◆ **Work to be completed**: Every line below containing the word "label" should be found and copied.

[Plain-text document sources]
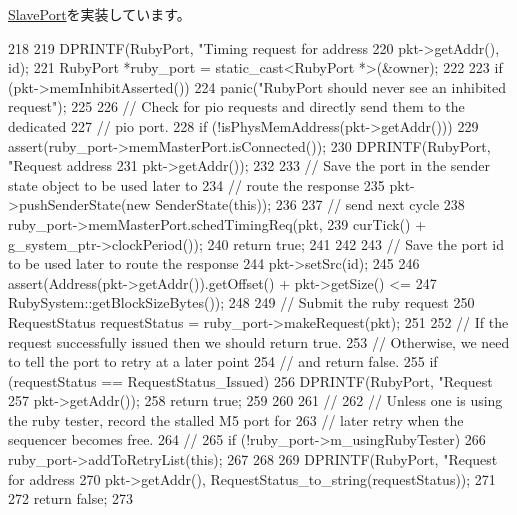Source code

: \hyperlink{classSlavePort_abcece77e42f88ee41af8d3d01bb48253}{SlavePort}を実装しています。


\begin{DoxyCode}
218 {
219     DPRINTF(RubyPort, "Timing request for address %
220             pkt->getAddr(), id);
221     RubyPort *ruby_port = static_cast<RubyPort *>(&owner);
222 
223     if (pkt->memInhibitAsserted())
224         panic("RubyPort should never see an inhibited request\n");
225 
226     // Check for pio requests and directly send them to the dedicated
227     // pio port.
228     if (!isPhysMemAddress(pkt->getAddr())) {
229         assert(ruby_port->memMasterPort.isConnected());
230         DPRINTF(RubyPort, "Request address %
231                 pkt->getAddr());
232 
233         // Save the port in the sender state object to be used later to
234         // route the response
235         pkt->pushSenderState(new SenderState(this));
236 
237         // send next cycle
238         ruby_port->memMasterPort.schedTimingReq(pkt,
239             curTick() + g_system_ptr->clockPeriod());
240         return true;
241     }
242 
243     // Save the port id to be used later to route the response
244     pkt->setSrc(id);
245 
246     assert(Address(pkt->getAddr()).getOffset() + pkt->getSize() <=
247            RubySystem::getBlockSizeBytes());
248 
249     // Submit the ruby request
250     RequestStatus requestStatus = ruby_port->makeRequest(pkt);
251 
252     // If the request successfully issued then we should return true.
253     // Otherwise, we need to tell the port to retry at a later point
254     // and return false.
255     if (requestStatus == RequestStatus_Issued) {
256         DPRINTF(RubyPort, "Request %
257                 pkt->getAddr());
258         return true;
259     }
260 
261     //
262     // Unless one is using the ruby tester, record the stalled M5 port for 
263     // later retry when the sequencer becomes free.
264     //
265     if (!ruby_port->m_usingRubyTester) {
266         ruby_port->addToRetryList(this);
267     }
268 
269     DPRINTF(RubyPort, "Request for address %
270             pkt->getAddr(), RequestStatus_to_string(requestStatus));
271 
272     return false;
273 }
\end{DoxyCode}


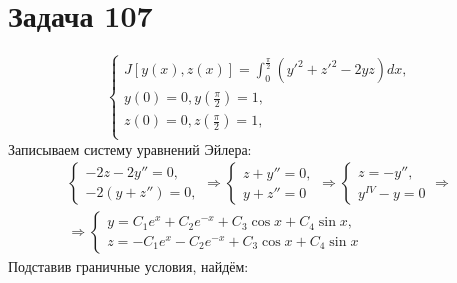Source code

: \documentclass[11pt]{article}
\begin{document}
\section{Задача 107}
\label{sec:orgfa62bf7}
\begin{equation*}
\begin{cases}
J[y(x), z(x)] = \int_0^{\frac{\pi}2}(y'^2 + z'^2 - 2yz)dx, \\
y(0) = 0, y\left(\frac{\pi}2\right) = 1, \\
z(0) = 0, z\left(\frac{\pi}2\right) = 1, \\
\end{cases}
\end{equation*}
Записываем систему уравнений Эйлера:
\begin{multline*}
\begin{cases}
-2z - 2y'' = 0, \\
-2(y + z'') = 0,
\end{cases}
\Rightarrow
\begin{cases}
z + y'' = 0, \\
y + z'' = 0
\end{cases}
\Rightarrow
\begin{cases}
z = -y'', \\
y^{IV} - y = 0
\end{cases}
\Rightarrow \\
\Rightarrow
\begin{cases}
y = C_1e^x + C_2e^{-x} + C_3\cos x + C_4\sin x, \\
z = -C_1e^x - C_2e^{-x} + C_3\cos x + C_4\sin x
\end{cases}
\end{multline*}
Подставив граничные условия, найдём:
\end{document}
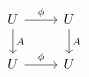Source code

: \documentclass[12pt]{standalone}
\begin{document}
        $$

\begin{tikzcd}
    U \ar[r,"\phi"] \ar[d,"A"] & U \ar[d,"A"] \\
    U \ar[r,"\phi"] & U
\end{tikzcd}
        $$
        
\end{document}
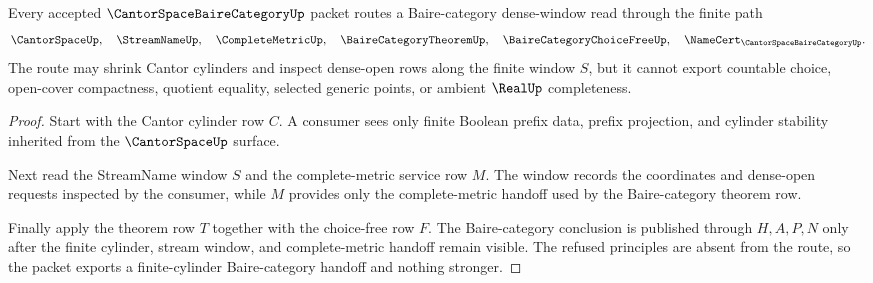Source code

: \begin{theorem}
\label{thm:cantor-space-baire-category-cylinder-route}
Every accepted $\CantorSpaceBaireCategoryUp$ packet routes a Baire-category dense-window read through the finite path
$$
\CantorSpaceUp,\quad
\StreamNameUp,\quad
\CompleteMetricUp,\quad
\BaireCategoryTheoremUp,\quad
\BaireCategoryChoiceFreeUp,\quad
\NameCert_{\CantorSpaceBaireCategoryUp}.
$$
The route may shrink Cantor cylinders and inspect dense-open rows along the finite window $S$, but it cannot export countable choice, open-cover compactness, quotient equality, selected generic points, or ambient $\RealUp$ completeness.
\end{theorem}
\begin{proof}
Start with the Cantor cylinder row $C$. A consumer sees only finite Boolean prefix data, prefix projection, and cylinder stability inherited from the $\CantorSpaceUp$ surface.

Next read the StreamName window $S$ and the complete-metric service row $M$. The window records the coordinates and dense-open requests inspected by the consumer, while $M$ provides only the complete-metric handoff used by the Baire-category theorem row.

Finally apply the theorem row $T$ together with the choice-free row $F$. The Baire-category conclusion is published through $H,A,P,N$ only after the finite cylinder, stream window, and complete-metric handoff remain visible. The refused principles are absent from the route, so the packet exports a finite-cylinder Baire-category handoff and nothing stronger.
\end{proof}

◆ **Worked solution**:
\label{sec:orgfa62bf7}
\label{thm:cantor-space-baire-category-cylinder-route}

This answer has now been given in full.